Stewart Detention Center
- Interactive map of Stewart Detention Center
- Location: 146 CCA Road Lumpkin, Georgia;
- Status: open
- Security class: medium
- Capacity: 1752
- Opened: 2004
- Managed by: U.S. Immigration and Customs Enforcement

= Stewart Detention Center =

Private prison in Georgia, United States

Stewart Detention Center is a private prison operated by CoreCivic under contract with the U.S. Immigration and Customs Enforcement, primarily used for housing immigrant detainees. The facility stands in Lumpkin, Stewart County, Georgia and has an official capacity of 1752 inmates.

In 2011 Stewart was ranked as the largest and busiest such facility in the United States. Stewart County's share of revenue from the federal government, 85 cents per inmate per day, amounted to more than half of the county's entire annual budget.

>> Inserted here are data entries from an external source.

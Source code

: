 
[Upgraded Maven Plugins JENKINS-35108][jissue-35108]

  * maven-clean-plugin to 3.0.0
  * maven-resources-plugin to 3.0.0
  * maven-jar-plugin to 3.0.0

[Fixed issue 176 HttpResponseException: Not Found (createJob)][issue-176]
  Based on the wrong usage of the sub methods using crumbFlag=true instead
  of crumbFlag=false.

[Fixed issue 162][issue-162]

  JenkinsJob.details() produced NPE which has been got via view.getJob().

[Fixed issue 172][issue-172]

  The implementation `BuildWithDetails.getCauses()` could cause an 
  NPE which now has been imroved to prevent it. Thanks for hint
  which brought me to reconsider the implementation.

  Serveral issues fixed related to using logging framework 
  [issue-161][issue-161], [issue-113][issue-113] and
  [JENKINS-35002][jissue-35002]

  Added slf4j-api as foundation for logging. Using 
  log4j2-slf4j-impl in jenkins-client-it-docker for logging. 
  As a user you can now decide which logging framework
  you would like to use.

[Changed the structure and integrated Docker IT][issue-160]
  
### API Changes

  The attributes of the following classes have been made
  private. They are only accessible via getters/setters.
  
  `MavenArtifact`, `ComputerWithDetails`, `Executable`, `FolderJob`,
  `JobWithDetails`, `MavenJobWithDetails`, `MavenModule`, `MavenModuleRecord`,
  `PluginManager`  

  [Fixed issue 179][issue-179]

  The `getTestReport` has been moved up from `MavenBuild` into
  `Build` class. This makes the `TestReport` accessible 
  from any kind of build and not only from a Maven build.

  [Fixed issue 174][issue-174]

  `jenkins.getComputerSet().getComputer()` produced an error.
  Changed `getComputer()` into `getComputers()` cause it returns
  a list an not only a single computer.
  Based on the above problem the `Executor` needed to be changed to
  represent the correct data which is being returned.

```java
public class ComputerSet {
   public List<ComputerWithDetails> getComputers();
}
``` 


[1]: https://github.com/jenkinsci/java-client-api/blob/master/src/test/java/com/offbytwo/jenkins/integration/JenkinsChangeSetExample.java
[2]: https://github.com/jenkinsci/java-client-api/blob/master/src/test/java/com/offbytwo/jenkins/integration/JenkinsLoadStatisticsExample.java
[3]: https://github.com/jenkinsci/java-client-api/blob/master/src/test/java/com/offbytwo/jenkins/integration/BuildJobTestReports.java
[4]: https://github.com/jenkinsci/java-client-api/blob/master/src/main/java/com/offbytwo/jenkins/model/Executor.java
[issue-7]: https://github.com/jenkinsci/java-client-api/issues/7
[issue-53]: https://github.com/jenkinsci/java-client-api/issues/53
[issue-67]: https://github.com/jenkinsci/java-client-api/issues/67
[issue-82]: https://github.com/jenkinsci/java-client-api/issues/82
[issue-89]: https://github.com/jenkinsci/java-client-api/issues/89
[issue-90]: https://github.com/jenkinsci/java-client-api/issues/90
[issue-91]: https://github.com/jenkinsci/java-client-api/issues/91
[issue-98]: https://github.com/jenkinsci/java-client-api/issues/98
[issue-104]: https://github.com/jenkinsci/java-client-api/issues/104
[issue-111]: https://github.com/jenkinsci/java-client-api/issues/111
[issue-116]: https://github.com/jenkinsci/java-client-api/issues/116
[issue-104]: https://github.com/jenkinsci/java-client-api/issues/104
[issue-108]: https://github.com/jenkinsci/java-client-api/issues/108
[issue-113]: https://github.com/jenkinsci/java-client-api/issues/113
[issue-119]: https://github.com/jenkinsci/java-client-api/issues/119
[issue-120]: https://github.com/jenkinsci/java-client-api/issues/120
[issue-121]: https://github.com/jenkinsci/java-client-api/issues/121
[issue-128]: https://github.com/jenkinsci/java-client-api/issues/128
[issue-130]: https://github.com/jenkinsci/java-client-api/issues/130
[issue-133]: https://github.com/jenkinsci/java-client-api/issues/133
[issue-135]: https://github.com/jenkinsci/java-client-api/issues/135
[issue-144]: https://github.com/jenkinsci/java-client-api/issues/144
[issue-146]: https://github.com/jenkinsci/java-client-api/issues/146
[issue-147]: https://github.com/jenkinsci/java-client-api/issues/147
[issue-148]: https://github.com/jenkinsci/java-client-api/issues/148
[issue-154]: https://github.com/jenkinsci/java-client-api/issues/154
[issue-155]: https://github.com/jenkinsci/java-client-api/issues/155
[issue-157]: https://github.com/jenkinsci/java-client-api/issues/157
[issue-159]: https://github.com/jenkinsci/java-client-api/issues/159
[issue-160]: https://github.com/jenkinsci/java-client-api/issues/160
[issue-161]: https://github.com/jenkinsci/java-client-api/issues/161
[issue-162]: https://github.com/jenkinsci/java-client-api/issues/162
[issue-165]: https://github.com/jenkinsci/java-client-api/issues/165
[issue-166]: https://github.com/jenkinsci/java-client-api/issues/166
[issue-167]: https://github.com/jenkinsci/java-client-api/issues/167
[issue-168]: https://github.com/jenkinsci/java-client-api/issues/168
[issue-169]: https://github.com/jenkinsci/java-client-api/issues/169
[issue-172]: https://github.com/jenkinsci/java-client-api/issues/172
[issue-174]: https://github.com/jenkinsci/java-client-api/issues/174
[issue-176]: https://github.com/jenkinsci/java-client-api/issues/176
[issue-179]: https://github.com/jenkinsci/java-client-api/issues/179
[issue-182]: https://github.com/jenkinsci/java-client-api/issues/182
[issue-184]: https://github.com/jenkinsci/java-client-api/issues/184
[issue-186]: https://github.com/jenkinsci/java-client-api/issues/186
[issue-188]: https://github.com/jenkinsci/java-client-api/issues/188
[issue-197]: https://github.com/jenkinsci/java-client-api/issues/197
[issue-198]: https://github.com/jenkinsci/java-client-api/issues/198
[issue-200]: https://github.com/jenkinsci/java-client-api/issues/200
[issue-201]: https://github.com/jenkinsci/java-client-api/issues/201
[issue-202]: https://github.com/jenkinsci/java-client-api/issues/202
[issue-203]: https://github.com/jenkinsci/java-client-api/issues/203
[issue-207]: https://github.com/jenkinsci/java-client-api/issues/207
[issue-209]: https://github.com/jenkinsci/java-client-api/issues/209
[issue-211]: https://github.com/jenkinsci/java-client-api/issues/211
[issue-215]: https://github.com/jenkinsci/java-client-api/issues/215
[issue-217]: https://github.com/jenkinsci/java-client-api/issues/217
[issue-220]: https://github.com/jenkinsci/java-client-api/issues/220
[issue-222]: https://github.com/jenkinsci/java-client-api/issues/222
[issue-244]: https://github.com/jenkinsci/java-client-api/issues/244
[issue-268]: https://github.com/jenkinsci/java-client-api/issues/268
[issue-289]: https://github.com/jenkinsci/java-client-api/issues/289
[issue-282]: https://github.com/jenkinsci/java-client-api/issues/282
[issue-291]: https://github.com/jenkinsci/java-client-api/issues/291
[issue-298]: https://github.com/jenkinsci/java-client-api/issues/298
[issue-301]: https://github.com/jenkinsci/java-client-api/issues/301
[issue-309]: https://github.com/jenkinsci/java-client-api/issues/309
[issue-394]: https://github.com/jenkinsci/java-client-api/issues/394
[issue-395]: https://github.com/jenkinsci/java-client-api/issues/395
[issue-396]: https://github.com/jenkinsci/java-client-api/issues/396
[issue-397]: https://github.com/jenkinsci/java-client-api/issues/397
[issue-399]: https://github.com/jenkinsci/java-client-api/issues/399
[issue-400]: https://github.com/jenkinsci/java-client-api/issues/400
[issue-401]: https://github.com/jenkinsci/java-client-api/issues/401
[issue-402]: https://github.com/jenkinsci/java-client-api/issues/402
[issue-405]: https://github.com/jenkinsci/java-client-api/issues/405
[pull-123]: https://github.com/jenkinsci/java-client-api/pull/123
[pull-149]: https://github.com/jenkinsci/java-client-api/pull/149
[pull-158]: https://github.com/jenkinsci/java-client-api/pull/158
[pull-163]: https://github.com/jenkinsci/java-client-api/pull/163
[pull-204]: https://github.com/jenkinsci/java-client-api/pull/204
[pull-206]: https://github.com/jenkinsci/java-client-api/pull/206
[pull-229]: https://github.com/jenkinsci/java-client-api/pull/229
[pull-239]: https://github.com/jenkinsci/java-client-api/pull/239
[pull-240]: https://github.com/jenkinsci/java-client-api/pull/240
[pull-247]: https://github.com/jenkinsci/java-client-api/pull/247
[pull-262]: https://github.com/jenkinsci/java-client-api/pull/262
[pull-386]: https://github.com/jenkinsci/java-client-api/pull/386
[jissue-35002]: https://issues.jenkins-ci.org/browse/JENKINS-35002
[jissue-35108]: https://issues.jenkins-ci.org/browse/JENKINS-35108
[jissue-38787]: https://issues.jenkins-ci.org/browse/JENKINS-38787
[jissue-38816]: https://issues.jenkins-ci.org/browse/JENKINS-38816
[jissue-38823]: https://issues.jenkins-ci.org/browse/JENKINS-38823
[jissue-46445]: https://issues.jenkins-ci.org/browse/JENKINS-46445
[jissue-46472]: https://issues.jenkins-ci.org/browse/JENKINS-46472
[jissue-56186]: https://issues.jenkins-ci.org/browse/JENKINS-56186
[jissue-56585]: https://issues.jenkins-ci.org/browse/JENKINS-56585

Stewart was named one of ten ICE facilities targeted for closure by the Detention Watch Network in 2012, citing the March 2009 death of inmate Roberto Medina-Martinez reportedly caused by medical neglect, among many other serious issues. Stewart was also identified by the ACLU of Georgia in 2012 as one of four ICE detention centers that demonstrate that "ICE has consistently shown that it is incapable of protecting the basic human rights of immigrants under its care." (The other three were the North Georgia Detention Center, the Irwin County Detention Center, and the Atlanta City Detention Center.)